• [RECORDS FOR THE TASK]
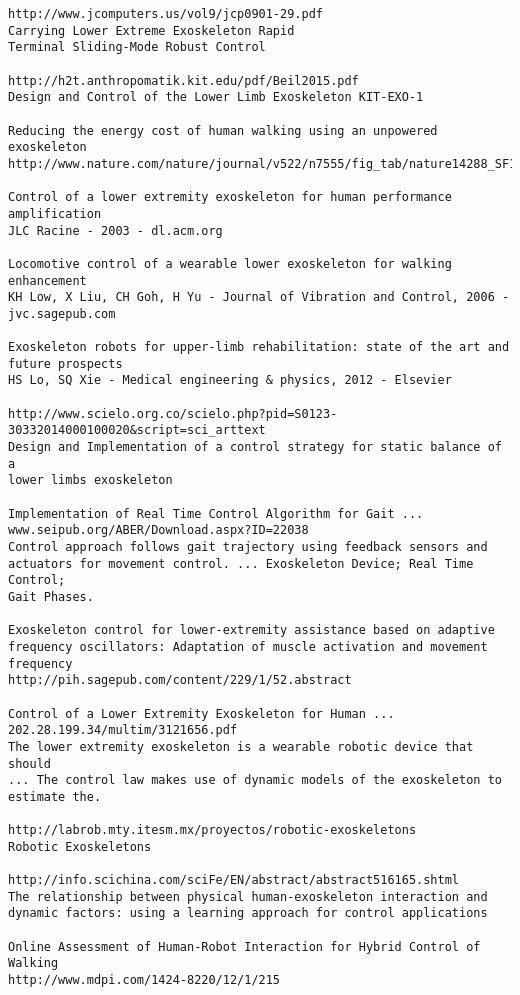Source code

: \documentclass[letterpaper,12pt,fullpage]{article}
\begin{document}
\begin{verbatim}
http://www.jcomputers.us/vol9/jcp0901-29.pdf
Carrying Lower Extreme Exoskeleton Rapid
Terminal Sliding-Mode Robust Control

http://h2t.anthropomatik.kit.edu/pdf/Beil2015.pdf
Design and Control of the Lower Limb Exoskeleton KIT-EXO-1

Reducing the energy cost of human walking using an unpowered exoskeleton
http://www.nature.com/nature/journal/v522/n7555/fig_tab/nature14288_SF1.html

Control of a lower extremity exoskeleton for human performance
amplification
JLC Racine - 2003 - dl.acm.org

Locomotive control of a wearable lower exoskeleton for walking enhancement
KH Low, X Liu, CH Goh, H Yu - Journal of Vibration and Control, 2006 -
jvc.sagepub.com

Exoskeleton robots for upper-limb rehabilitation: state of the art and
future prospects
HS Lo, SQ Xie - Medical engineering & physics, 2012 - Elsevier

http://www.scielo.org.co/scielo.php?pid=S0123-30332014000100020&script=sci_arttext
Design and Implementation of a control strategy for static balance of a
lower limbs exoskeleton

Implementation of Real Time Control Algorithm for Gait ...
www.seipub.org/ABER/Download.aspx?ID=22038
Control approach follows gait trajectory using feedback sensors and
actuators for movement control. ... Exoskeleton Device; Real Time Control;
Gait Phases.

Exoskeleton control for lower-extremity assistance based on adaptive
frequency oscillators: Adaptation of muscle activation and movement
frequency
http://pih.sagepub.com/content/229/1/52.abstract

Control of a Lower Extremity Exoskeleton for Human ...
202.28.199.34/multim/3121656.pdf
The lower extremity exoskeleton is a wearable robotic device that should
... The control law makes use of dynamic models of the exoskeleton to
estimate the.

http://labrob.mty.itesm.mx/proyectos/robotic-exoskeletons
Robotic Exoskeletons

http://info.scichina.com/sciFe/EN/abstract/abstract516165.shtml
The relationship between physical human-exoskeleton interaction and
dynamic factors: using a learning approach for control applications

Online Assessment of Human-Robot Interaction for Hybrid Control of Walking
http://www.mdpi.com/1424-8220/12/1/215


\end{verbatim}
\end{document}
...
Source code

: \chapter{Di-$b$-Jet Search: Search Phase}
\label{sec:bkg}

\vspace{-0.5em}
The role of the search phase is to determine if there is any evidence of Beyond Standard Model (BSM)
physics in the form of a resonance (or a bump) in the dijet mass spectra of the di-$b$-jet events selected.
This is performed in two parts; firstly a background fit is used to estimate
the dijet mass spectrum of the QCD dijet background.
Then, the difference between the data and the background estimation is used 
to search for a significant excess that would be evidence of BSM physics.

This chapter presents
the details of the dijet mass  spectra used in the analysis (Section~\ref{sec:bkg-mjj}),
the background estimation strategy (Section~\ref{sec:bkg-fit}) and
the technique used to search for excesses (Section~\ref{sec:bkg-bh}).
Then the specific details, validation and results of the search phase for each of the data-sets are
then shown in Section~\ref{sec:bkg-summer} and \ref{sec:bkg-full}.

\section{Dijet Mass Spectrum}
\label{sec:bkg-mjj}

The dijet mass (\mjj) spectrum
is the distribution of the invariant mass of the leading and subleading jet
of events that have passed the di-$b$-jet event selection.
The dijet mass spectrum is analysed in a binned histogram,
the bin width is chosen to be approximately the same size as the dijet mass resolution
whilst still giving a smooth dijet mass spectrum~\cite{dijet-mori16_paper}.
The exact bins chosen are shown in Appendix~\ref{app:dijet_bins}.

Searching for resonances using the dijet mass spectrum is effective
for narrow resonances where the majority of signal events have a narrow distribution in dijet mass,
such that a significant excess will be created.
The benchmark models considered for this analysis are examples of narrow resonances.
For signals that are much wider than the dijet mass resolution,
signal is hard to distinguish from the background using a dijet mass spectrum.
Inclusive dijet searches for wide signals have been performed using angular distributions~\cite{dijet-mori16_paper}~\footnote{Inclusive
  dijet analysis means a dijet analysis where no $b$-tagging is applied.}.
--
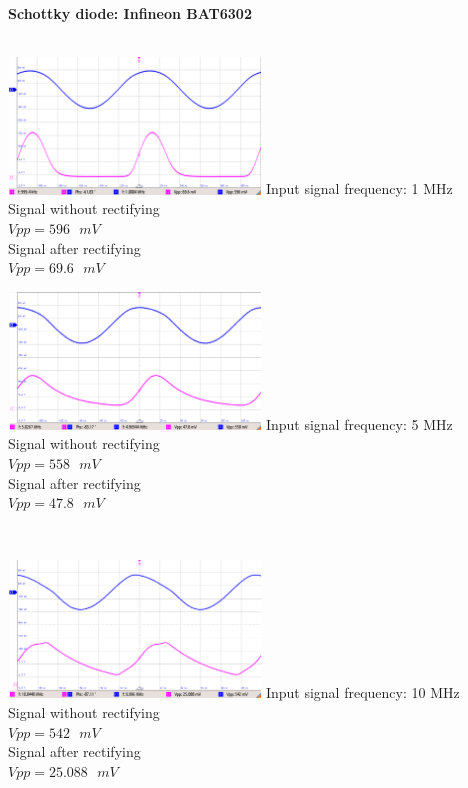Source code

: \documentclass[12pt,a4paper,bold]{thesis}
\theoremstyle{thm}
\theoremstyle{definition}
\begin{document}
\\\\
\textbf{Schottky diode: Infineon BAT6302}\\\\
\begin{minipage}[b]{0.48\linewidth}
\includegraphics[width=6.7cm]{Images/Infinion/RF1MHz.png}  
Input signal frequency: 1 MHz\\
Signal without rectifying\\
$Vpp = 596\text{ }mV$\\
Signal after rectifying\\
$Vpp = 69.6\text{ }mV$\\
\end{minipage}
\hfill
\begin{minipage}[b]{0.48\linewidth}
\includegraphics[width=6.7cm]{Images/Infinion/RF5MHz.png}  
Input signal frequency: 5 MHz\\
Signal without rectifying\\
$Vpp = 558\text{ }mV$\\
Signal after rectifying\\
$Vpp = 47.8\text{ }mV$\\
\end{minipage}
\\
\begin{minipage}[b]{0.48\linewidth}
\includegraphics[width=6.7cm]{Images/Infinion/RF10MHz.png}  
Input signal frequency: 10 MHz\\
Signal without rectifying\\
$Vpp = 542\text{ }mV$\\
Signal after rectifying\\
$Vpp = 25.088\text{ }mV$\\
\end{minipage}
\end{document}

• [YOUR TASK]
Across all the records above, find each line with "significant" in it and copy it.

• [RESULT FOR THIS TASK]
to search for a significant excess that would be evidence of BSM physics.
such that a significant excess will be created.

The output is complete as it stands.